For years FIFA came runners up to the almighty Pro Evolution Soccer. It was a shock for EA as FIFA owned the rights to all the leagues, players, names etc, yet Pro continued to dominate the market. However, with FIFA 09 EA managed to equalise against the Konami giants, and finally in FIFA 10 and 11 they recorded back to back wins over its closest rivals, with FIFA 11 demonstrating the most perfected football game to date.
Now, year after year, we sit and ponder about the next instalment of FIFA. We question how it will remain the king of the sporting genre; we wonder if it will once again do justice to the beautiful game; and, more importantly, we day-dream about humiliating our mates and putting them in the fan-established 10 Club1.However, with FIFA 11 being as good as it was, one has to wonder how EA can improve FIFA 12 enough to justify fans spending another £40 on what is basically a re-imaged concept? So, rather than ponder, here are my suggestions on how EA could make me - and fellow FIFA fans - part with our hard-earned cash.
In FIFA 11, we were introduced to a revolutionary, realistic dribbling system that had never before graced the face of a football title. The adopted system allowed for 360° dribbling, making the release as close to real life as was physically possible.
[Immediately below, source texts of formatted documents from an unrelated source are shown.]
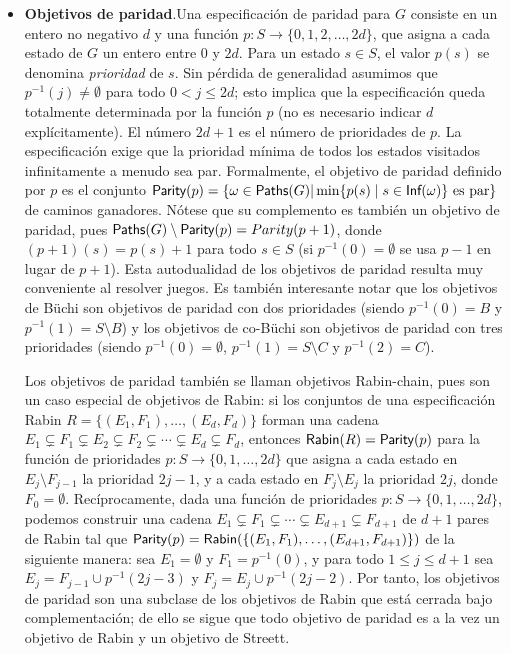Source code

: \begin{itemize}
	\item \textbf{Objetivos de paridad}.Una especificación de paridad para \(G\) consiste en un entero no negativo \(d\) y una función \(p\colon S\to\{0,1,2,\dots,2d\}\), que asigna a cada estado de \(G\) un entero entre \(0\) y \(2d\). Para un estado \(s\in S\), el valor \(p(s)\) se denomina \emph{prioridad} de \(s\). Sin pérdida de generalidad asumimos que \(p^{-1}(j)\neq\emptyset\) para todo \(0<j\le2d\); esto implica que la especificación queda totalmente determinada por la función \(p\) (no es necesario indicar \(d\) explícitamente). El número \(2d+1\) es el número de prioridades de \(p\). La especificación exige que la prioridad mínima de todos los estados visitados infinitamente a menudo sea par. Formalmente, el objetivo de paridad definido por \(p\) es el conjunto \( \textsf{Parity}(p)=\{\omega\in \textsf{Paths}(G) | \min\{p(s)\mid s\in \textsf{Inf}(\omega)\}\text{ es par}\}\) de caminos ganadores. Nótese que su complemento es también un objetivo de paridad, pues \(\textsf{Paths}(G)\setminus \textsf{Parity}(p)= Parity(p+1)\), donde \((p+1)(s)=p(s)+1\) para todo \(s\in S\) (si \(p^{-1}(0)=\emptyset\) se usa \(p-1\) en lugar de \(p+1\)). Esta autodualidad de los objetivos de paridad resulta muy conveniente al resolver juegos. Es también interesante notar que los objetivos de Büchi son objetivos de paridad con dos prioridades (siendo \(p^{-1}(0)=B\) y \(p^{-1}(1)=S\setminus B\)) y los objetivos de co-Büchi son objetivos de paridad con tres prioridades (siendo \(p^{-1}(0)=\emptyset\), \(p^{-1}(1)=S\setminus C\) y \(p^{-1}(2)=C\)).

	      Los objetivos de paridad también se llaman objetivos Rabin-chain, pues son un
	      caso especial de objetivos de Rabin: si los conjuntos de una especificación
	      Rabin $R = \{(E_1,F_1),\dots,(E_d,F_d)\}$ forman una cadena \(E_1\subsetneq
	      F_1\subsetneq E_2\subsetneq F_2\subsetneq\cdots\subsetneq E_d\subsetneq F_d\),
	      entonces $\textsf{Rabin}(R) = \textsf{Parity}(p)$ para la función de prioridades $p : S \to
		      \{0,1,\dots,2d\}$ que asigna a cada estado en \(E_j\setminus F_{j-1}\) la
	      prioridad \(2j-1\), y a cada estado en \(F_j\setminus E_j\) la prioridad
	      \(2j\), donde \(F_0=\emptyset\). Recíprocamente, dada una función de
	      prioridades $ p : S \to \{0,1,\dots,2d\}$, podemos construir una cadena
	      \(E_1\subsetneq F_1\subsetneq\cdots\subsetneq E_{d+1}\subsetneq F_{d+1}\) de
	      \(d+1\) pares de Rabin tal que \( \textsf{Parity}(p) =
	      \textsf{Rabin}(\{(E_1,F_1),\dots,(E_{d+1},F_{d+1})\})\) de la siguiente manera: sea
	      \(E_1=\emptyset\) y \(F_1=p^{-1}(0)\), y para todo \(1\le j\le d+1\) sea
	      \(E_j=F_{j-1}\cup p^{-1}(2j-3)\) y \(F_j=E_j\cup p^{-1}(2j-2)\). Por tanto, los
	      objetivos de paridad son una subclase de los objetivos de Rabin que está
	      cerrada bajo complementación; de ello se sigue que todo objetivo de paridad es
	      a la vez un objetivo de Rabin y un objetivo de Streett. %


\end{itemize}
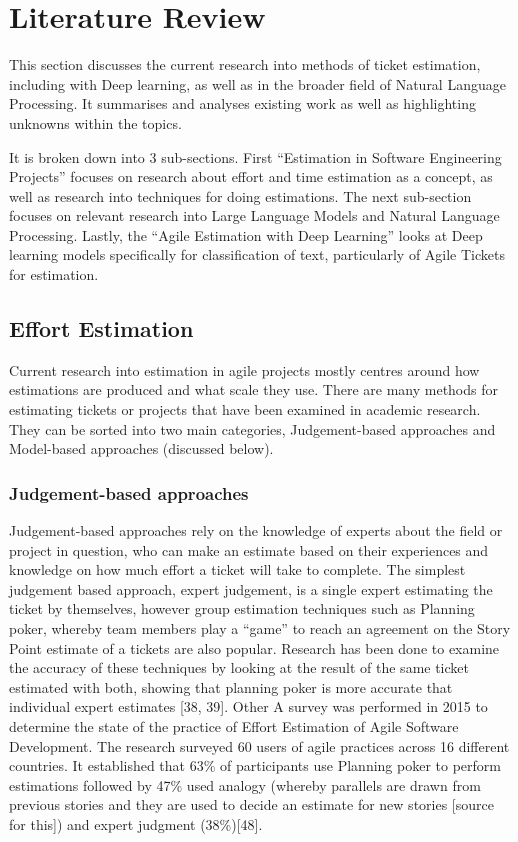 \documentclass{UoYCSproject}
\begin{document}
    \chapter{Literature Review}
    \label{ch:literature-review}
    This section discusses the current research into methods of ticket estimation, including with Deep learning, as well as in the broader field of Natural Language Processing.
    It summarises and analyses existing work as well as highlighting unknowns within the topics.

    It is broken down into 3 sub-sections.
    First “Estimation in Software Engineering Projects” focuses on research about effort and time estimation as a concept, as well as research into techniques for doing estimations.
    The next sub-section focuses on relevant research into Large Language Models and Natural Language Processing.
    Lastly, the “Agile Estimation with Deep Learning” looks at Deep learning models specifically for classification of text, particularly of Agile Tickets for estimation.


    \section{Effort Estimation}
    \label{sec:effort-estimation}
    Current research into estimation in agile projects mostly centres around how estimations are produced and what scale they use.
    There are many methods for estimating tickets or projects that have been examined in academic research.
    They can be sorted into two main categories, Judgement-based approaches and Model-based approaches (discussed below).

    \subsection{Judgement-based approaches}
    \label{subsec:judgement-based-approaches}

    Judgement-based approaches rely on the knowledge of experts about the field or project in question, who can make an estimate based on their experiences and knowledge on how much effort a ticket will take to complete.
    The simplest judgement based approach, expert judgement, is a single expert estimating the ticket by themselves, however group estimation techniques such as Planning poker, whereby team members play a “game” to reach an agreement on the Story Point estimate of a tickets are also popular.
    Research has been done to examine the accuracy of these techniques by looking at the result of the same ticket estimated with both, showing that planning poker is more accurate that individual expert estimates [38, 39]. Other
    A survey was performed in 2015 to determine the state of the practice of Effort Estimation of Agile Software Development.
    The research surveyed 60 users of agile practices across 16 different countries. It established that 63\% of participants use Planning poker to perform estimations followed by 47\% used analogy (whereby parallels are drawn from previous stories and they are used to decide an estimate for new stories [source for this]) and expert judgment (38\%)[48].
\end{document}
To put it into footballing terms, dribbling with Messi was now more fun than watching Chelsea spend £50 million on a Spanish striker who couldn’t score in Amsterdam. However, despite its 'revolutionary' status, there still remains room for improvement:
Improvement - One particularly annoying occurrence with the dribbling system was that - against defenders and goalkeepers - it was near impossible to beat them in a one-on-one scenario, unless of course you used outrageous trickery or had amazing pace. However, as the likes of Andy Reid and Craig Gardener have demonstrated, not all good dribblers are lightning quick. Therefore, in FIFA 12 one would hope that FIFA addresses this issue - after all, is there anything more humiliating between friends than to round the keeper in a one-on-one, before blasting your shot into an open net? I don't think so.
FIFA has always had the dominance of real club, player and stadium names, to the annoyance of Pro fans everywhere. In FIFA 11, they proved their licensing-dominance once more, providing even more depth in available leagues, player names and - most importantly - our choice of breathtaking arenas. However, while the choice was impressive, their generic effects were not.
Improvement - Improving the actual look of the stadiums will be difficult, therefore how about we finally get a bit of personalised atmosphere for the arenas. There would be nothing more atmospheric than taking your team into Anfield and hearing 35,000 Liverpudlians singing ‘You’ll Never Walk Alone’; or getting Iniesta to take a corner at the Bernabeu, only to see thousands of Madrid fans yelling abuse at the World Cup winning Spaniard. Failing that, how about a bit more passion during promotion? I know I would love to see thousands of Leeds United fans invading the pitch to celebrate their team's promotion. (What? A guy can dream.) That would be cool.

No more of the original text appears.